Imagine we have the following 3D array:

[[[0, 0, 0],
 [0, 0, 0],
 [0, 0, 0]],

 [[1, 2, 1],
 [0, 0, 0],
 [4, 2, 1]],

 [[0, 0, 0],
 [1, 1, 3],
 [0, 0, 0]]]

I want to reduce the dimension of the array and obtain True or False whenever each element in axis=2 is different or equal to [0, 0, 0], respectively.

Desired 2D output for the previous example array:

[[False, False, False]
 [True, False, True],
 [False, True, False]]

We pass from 3x3x3 int/float array to a 3x3 boolean array.

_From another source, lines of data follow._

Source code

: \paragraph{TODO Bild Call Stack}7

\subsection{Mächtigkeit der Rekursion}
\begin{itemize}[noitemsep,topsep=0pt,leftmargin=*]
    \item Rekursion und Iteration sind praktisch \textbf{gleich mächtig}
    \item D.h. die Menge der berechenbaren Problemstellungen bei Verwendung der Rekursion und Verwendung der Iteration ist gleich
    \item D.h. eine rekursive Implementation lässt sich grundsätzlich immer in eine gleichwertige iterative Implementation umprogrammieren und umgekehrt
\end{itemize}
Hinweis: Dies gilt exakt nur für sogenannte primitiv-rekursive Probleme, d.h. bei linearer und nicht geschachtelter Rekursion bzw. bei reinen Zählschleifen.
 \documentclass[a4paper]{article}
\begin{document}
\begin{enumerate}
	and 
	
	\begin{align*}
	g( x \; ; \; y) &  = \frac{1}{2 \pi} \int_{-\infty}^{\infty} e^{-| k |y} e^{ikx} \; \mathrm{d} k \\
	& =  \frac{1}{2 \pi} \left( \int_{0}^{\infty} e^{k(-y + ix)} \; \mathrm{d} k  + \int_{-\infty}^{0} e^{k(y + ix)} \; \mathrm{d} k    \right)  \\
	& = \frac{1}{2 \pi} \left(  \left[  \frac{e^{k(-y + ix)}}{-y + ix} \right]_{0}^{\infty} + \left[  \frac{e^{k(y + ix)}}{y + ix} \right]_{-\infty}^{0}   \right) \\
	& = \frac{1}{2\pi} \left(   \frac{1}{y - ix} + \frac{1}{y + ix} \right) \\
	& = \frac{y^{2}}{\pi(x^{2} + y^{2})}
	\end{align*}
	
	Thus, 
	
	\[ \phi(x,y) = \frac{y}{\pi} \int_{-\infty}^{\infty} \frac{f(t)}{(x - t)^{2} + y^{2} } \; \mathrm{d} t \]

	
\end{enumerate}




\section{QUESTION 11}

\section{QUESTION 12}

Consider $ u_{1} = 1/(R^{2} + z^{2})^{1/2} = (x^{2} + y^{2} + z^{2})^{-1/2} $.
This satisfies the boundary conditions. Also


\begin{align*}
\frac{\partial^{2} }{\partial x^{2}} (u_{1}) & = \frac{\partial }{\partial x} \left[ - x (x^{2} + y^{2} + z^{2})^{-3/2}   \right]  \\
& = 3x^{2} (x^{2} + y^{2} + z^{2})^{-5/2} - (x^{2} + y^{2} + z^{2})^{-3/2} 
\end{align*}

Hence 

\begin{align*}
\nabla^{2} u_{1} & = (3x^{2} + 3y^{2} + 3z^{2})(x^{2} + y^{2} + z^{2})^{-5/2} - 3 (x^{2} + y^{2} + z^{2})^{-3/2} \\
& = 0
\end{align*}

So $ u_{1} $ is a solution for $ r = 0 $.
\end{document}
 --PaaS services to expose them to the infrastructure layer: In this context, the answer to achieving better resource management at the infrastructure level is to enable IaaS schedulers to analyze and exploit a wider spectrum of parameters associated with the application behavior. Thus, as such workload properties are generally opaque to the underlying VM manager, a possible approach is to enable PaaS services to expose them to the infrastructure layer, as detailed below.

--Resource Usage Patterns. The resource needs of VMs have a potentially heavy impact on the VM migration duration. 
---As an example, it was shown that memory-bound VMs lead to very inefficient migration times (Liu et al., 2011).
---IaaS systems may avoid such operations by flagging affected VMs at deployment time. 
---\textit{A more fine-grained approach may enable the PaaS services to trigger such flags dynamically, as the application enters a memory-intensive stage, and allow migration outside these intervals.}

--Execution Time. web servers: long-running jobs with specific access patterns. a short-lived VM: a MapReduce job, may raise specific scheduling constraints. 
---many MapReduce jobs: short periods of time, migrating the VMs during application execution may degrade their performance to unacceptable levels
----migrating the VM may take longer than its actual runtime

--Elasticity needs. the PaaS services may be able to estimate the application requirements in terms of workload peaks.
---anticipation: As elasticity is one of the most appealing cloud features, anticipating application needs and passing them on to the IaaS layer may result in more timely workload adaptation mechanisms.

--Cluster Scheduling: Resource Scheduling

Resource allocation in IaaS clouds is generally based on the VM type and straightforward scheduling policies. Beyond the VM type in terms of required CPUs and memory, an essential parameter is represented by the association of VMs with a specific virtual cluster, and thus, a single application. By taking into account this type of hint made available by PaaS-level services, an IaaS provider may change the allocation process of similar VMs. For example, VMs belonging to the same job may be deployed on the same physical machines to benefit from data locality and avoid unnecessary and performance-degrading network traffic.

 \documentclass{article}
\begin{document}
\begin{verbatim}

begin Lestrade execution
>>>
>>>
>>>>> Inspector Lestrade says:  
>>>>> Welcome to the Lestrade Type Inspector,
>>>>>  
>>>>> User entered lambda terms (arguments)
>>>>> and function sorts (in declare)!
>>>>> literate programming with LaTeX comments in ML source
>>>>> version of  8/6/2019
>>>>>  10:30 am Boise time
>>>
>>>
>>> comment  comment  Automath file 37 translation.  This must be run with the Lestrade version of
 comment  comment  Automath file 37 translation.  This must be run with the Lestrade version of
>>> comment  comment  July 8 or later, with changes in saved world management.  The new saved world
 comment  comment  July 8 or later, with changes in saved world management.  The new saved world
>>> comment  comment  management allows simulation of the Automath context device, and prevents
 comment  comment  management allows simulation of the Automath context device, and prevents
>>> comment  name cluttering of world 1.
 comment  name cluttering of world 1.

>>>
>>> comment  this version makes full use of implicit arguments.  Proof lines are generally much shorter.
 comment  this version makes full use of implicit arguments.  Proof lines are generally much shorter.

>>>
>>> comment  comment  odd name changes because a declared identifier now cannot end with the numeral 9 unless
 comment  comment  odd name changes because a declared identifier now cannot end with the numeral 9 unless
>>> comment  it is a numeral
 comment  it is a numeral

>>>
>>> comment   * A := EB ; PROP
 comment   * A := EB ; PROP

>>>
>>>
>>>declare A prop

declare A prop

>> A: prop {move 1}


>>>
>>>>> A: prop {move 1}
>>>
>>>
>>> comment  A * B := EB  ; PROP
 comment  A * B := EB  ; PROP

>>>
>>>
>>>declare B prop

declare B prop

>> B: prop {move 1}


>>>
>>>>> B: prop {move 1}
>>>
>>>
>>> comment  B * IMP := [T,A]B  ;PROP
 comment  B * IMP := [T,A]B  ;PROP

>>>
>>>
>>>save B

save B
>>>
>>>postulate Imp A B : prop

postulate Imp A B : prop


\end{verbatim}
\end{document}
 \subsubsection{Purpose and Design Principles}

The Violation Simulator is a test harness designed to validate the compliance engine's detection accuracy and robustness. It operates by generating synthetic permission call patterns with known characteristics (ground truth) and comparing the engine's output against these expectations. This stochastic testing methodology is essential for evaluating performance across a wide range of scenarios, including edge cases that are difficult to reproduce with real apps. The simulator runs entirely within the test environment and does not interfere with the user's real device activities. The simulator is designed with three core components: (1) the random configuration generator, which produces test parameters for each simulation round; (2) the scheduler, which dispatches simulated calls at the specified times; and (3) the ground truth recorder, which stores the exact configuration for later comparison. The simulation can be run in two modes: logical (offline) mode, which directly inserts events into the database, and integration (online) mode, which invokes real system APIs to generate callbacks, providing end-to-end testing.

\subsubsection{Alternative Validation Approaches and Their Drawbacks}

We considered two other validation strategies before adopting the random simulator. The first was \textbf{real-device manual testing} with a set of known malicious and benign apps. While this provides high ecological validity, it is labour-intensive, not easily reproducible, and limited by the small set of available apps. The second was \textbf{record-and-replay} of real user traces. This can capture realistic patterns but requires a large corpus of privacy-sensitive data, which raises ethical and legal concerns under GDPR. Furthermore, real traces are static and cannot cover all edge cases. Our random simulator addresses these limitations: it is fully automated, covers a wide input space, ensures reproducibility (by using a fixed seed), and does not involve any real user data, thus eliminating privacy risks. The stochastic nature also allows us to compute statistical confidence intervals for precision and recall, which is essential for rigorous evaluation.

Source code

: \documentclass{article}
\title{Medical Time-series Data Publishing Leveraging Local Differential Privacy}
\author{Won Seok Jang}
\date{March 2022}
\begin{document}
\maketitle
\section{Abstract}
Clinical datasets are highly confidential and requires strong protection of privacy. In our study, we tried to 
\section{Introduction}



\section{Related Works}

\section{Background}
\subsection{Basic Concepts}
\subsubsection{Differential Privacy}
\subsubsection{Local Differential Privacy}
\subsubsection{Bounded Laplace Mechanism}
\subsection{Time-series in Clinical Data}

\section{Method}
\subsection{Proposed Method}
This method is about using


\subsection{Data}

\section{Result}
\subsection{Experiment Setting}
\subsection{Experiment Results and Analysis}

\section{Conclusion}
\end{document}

CodePudding user response：

Try:

print(arr[:, :, 1] != 0)  # 1 means second column, change to 0 for first, 2 for third column

Prints:

[[False False False]
 [ True False  True]
 [False  True False]]

Note: I used basing numpy indexing of ndarray. [:, :, 1] means that I want values from every 2D matrix, every row and second (1) column. Then compare these values to 0 to obtain boolean matrix.

CodePudding user response：

IIUC you want to compare the last dimension to [0,0,0], returning False if all values are different, True otherwise.

Assuming a the 3D array:

out = (a != [0,0,0]).any(2)

Alternative:

out = ~(a == [0,0,0]).all(2)

Output:

array([[False, False, False],
       [ True, False,  True],
       [False,  True, False]])

CodePudding user response：

 >>> test = [[[0, 0, 0],
 [0, 0, 0],
 [0, 0, 0]],

 [[1, 2, 1],
 [0, 0, 0],
 [4, 2, 1]],

 [[0, 0, 0],
 [1, 1, 3],
 [0, 0, 0]]]
 >>> [[not ee == [0, 0, 0] for ee in e] for e in test]